I think any programmer should have the opportunity to write software that might kill someone, blow up an extremely expensive piece of equipment, or cause a waste of thousands of dollars because the system is down. Maybe then they would think, write better code, and debug the software thoroughly before they released it into the wild.
The Ariadne V rocket blew up on take-off because the software didn’t contain an exception handler for buffer overflow! (This translates to something like an array overflow. An overflow would trigger a programming mechanism that would write out the buffer contents and clear it. The usual device is to transfer data capture to another buffer while the full buffer is written to i/o.)

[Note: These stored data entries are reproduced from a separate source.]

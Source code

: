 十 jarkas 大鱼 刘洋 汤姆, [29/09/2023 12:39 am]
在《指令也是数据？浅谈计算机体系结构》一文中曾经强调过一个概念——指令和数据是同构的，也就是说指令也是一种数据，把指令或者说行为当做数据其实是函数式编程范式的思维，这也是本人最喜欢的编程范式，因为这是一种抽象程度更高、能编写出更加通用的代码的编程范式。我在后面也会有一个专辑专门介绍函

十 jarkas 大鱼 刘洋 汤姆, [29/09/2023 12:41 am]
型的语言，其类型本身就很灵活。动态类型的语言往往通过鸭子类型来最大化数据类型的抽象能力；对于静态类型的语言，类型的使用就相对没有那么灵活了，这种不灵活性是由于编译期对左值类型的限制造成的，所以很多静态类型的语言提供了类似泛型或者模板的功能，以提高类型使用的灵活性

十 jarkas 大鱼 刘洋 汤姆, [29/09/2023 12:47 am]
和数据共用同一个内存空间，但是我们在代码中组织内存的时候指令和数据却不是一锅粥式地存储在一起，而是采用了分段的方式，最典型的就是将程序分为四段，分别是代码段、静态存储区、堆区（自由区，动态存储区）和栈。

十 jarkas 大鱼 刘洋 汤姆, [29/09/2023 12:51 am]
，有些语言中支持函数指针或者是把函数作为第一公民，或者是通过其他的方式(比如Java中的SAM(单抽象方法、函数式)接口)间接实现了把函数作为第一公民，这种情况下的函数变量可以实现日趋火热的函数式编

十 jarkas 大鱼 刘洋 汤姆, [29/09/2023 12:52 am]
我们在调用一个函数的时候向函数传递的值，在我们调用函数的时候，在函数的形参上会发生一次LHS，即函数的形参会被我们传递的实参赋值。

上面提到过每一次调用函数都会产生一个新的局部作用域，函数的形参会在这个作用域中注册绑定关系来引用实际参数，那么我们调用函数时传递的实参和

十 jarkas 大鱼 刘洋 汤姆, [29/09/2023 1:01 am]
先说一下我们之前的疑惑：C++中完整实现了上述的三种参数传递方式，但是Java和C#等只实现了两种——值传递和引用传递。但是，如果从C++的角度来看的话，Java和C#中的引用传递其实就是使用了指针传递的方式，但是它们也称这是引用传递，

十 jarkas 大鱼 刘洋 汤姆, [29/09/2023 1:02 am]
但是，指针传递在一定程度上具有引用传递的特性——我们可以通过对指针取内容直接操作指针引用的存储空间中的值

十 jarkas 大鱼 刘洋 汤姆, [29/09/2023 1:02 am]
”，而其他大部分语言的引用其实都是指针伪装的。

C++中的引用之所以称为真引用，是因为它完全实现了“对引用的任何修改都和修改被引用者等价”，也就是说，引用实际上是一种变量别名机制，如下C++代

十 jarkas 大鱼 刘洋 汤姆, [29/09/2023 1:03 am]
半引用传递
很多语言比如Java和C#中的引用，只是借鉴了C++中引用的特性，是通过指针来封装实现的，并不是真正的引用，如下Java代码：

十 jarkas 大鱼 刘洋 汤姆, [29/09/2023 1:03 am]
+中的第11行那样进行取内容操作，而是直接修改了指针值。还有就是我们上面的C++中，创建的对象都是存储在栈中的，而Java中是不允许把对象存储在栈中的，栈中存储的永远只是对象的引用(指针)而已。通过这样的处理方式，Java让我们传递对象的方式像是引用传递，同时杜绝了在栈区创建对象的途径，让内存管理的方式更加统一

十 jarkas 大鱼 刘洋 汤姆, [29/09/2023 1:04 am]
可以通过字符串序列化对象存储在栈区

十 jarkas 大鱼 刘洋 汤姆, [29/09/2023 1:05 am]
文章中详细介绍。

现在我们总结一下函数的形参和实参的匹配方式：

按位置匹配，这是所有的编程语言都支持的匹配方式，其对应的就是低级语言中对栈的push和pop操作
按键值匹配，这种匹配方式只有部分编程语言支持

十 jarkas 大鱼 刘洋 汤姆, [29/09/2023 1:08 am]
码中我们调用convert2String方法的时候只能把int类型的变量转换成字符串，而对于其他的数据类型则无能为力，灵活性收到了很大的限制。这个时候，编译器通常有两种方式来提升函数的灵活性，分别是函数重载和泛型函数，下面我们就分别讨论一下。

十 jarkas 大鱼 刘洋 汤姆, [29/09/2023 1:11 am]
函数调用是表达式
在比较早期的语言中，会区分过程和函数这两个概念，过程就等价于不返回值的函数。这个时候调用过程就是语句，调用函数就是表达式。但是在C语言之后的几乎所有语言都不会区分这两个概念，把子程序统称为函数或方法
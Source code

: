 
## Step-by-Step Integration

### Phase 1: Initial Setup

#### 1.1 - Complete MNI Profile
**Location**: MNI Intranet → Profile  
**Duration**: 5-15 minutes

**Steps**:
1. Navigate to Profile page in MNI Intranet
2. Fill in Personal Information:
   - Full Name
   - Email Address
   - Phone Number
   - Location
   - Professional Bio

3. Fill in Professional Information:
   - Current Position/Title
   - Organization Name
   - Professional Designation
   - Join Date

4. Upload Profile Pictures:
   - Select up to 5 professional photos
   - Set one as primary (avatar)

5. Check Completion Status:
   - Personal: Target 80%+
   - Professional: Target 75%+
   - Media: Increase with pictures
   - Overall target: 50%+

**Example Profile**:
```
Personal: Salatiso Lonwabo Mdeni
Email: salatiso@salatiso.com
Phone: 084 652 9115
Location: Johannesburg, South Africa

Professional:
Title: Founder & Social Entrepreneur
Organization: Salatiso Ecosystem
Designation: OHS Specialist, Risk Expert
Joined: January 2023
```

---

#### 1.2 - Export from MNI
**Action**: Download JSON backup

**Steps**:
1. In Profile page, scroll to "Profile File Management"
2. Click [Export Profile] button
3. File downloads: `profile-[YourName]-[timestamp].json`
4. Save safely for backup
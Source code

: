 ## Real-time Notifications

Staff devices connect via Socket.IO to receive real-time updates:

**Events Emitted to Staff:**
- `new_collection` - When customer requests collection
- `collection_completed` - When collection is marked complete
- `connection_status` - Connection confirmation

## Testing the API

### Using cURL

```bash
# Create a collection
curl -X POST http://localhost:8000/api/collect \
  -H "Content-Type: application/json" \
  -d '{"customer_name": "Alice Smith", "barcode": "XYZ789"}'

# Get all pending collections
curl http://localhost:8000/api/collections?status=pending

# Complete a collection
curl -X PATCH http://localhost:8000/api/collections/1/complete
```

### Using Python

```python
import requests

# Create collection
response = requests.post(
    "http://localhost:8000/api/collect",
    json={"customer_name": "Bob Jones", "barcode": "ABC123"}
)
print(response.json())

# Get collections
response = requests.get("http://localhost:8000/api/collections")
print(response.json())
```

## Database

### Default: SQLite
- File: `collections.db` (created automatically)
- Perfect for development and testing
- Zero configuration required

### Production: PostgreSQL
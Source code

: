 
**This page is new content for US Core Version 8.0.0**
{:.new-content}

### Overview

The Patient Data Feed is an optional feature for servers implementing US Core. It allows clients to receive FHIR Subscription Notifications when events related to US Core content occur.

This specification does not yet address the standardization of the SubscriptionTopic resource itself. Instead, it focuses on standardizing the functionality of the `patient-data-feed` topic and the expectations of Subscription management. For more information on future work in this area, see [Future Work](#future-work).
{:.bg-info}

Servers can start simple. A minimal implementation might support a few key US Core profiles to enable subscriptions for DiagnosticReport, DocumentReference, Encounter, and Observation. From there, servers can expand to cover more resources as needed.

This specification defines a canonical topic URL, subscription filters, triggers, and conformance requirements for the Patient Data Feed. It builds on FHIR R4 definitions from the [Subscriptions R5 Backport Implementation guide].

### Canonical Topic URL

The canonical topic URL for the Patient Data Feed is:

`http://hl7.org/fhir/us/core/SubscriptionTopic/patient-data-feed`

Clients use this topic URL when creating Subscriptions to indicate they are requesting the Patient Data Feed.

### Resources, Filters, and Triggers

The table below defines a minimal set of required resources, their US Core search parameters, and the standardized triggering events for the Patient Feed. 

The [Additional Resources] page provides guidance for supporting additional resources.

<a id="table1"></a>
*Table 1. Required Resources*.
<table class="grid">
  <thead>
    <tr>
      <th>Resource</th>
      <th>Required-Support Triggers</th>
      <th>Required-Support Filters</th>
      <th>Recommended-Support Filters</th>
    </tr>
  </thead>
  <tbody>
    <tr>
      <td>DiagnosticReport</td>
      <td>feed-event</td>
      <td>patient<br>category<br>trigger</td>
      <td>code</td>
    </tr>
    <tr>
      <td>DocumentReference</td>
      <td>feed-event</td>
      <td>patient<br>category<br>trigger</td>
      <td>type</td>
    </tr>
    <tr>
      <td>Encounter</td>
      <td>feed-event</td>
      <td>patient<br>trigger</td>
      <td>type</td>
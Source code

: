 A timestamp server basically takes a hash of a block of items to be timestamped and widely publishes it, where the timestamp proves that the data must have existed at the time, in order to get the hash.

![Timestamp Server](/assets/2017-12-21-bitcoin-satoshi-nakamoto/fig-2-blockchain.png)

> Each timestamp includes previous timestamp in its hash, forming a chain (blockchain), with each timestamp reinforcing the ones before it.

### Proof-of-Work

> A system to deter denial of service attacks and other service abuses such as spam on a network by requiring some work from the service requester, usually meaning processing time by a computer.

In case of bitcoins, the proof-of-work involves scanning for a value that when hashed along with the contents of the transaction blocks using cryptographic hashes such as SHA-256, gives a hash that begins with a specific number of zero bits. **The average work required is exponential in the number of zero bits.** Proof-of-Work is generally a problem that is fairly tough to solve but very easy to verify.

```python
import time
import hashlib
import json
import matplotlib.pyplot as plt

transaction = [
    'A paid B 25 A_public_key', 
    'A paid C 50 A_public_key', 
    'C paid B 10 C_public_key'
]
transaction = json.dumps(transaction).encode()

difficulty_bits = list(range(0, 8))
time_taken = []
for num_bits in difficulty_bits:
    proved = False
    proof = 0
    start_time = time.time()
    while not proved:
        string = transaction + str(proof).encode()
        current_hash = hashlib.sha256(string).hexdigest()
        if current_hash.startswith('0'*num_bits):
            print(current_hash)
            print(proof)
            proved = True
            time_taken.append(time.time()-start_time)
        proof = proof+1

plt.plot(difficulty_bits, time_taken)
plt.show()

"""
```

The excuse for the disaster was that the specifications didn’t spell out the need for that programming mechanism. An exception handler is a very basic mechanism for catching and correcting errors. There is no excuse for this oversight.
One major project I worked on was acoustical (noise) testing of aircraft engines. Our crew would go to some really great places like Roswell, NM, Moses Lake, WA, or Uvalde, TX. We would record and analyze the noise of the engines as the aircraft flew over at different altitudes with variable loads in various approach patterns.
There were several pieces of software that had to work in tandem. The airborne system, the ground-based weather station, the meteorological (met) plane, the accoustic data analyzer, and the analysis station all had to work together to get the required results.
There was no room for error. Measuresments had to be exact, even out to 16 places after the decimal point.
Modeling techniques, programming languages and IDEs (Interactive Development Environments) have become very sophisticated and complex. A programmer today can “gee whiz” just about anything.
“Because we can” has become the norm.
This is great, but I’ve run into lab techs, etc. who were just this side of computer illiterate. Like my dad, they adhere to a limited number of computer applications, accessed by a few key strokes or mouse clicks they have memorized.
And don’t think that engineers are immune. They had to be drawn “screaming and kicking” away from their sliderules.
I’m for simple to start. You can always add more “bells and whistles” as the system (and its users) matures.